The essence of the lawsuit is a challenge to a New York State law that grants union leaders bargaining power for public sector employees, including employees who do not want to affiliate with the union. That law, known as the Taylor Law, violates the plaintiffs’ First Amendment rights by allowing the union leaders to impose representation on the professors, the lawsuit argues. Under the state law, the Professional Staff Congress is the only faculty union with which CUNY engages in collective bargaining.
“New York’s Taylor Law prevents the Professors from dissociating themselves from PSC’s representation to protest its anti-Semitic conduct and other failings. The Professors are being compelled, against their will, to associate with an advocacy group they oppose,” says a brief to the court filed last month.

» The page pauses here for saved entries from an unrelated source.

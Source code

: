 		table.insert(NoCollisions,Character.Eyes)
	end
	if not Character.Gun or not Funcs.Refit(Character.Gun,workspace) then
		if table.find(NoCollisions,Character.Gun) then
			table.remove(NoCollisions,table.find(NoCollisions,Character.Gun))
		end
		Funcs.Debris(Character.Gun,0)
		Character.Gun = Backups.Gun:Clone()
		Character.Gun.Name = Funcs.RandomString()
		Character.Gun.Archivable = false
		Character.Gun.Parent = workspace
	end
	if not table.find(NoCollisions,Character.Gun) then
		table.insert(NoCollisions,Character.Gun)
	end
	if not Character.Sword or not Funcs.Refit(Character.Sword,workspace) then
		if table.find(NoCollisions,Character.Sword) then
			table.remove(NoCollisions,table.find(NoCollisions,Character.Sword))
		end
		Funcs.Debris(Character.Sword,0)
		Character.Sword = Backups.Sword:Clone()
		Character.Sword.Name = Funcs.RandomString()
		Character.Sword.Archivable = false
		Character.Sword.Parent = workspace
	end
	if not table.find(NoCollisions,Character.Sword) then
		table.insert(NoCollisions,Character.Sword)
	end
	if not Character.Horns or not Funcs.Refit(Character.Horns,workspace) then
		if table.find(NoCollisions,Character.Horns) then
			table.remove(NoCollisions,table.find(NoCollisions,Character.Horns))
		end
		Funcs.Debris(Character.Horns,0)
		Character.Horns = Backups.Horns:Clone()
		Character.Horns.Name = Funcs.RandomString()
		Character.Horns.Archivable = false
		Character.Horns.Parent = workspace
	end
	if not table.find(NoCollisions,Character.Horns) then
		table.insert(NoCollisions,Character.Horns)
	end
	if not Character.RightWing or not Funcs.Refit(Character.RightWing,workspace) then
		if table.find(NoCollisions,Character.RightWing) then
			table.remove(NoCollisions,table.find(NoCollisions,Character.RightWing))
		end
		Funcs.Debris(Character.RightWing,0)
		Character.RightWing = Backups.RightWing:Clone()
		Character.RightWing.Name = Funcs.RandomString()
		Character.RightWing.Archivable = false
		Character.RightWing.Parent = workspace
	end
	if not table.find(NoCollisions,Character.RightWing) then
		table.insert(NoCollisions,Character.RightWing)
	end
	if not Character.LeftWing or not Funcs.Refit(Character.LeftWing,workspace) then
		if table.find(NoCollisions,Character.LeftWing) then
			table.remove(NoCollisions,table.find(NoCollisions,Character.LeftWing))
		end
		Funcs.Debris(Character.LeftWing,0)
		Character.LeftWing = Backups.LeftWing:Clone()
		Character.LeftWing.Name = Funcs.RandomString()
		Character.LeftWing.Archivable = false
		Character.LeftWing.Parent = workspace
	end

The professors are represented by the National Right to Work Legal Defense Foundation and the Fairness Center.
“No public worker should be forced to associate with union officials who denigrate their culture and identity. But unfortunately, this is exactly what New York State’s Taylor Law and many similar laws around the country allow,” Mark Mix, the president of the National Right to Work Foundation, said in a statement last month.
“The Supreme Court has expressed concerns with monopoly bargaining for decades, and it’s high time that the justices finally acknowledge the First Amendment protects government employees from being forced to accept ‘representation’ they adamantly oppose.”
The US district court dismissed the case in 2023, and an appeals court rejected it last year, prompting the plaintiffs to appeal to the Supreme Court.
A court listing for the case confirms justices are scheduled to confer on the case today, and the court is expected to announce its decision on whether to take the case on Monday.